§ **WHAT TO WORK ON**:
Please return every line in the entries below with the word "keywords" in it.

§ **THE INPUT**:
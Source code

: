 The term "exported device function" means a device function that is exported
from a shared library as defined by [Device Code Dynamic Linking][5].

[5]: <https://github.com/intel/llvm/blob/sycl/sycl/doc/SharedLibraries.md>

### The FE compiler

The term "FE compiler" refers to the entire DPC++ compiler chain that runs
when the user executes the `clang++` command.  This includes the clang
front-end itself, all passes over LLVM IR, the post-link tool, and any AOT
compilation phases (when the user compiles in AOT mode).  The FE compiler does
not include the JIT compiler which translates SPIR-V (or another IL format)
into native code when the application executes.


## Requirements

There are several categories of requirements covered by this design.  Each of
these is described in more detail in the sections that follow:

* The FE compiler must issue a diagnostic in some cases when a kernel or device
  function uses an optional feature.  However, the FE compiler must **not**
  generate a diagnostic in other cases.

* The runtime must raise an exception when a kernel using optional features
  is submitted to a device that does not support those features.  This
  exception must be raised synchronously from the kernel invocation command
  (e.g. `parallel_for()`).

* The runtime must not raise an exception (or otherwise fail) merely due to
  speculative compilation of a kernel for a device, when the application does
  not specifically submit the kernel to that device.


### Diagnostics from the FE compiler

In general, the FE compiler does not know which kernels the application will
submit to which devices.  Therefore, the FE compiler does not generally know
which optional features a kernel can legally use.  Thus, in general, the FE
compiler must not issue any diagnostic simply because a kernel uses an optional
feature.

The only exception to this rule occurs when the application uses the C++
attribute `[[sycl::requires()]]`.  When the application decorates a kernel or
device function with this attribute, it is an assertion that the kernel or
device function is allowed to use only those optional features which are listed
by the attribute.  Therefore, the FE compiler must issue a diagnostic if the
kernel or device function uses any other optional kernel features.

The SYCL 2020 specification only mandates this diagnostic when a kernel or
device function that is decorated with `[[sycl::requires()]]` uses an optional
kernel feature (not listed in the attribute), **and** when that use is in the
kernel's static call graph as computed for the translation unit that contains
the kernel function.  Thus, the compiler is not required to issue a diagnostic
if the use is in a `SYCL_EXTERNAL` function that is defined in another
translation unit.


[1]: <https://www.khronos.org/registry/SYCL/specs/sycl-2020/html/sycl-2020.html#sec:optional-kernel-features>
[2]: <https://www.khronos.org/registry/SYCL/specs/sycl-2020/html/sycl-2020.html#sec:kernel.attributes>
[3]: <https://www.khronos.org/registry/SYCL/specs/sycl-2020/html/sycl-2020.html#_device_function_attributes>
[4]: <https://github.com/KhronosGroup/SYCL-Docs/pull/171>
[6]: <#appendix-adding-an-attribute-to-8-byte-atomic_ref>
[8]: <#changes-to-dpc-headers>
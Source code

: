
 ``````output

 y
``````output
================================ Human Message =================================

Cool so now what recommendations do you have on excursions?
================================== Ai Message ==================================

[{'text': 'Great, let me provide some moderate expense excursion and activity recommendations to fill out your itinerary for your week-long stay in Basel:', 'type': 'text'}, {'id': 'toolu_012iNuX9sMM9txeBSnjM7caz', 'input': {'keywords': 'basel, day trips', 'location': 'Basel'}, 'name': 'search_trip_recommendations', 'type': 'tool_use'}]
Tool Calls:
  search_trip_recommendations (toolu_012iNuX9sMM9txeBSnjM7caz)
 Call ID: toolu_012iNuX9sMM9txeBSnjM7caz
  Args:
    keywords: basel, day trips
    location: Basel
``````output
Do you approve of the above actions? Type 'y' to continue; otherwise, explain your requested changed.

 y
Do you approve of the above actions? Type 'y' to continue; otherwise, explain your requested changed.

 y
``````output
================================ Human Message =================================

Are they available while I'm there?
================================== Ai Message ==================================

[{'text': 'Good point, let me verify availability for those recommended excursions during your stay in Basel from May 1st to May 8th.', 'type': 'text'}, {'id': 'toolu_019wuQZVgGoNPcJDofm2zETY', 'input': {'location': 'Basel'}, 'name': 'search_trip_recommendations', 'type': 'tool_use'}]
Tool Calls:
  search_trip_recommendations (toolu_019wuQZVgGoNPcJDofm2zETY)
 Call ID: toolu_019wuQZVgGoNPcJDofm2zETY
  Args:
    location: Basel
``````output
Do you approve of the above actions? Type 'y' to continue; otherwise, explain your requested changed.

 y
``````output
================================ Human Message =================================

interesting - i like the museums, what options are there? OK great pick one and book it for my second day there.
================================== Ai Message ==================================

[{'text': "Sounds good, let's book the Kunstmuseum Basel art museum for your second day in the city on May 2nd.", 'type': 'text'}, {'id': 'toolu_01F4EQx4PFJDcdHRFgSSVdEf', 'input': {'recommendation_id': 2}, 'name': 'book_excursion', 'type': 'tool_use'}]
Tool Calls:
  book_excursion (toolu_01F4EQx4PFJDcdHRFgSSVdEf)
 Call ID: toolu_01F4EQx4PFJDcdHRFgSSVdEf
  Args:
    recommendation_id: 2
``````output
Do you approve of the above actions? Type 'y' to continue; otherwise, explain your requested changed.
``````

§ **RESULT OF THE TASK**:
[{'text': 'Great, let me provide some moderate expense excursion and activity recommendations to fill out your itinerary for your week-long stay in Basel:', 'type': 'text'}, {'id': 'toolu_012iNuX9sMM9txeBSnjM7caz', 'input': {'keywords': 'basel, day trips', 'location': 'Basel'}, 'name': 'search_trip_recommendations', 'type': 'tool_use'}]
    keywords: basel, day trips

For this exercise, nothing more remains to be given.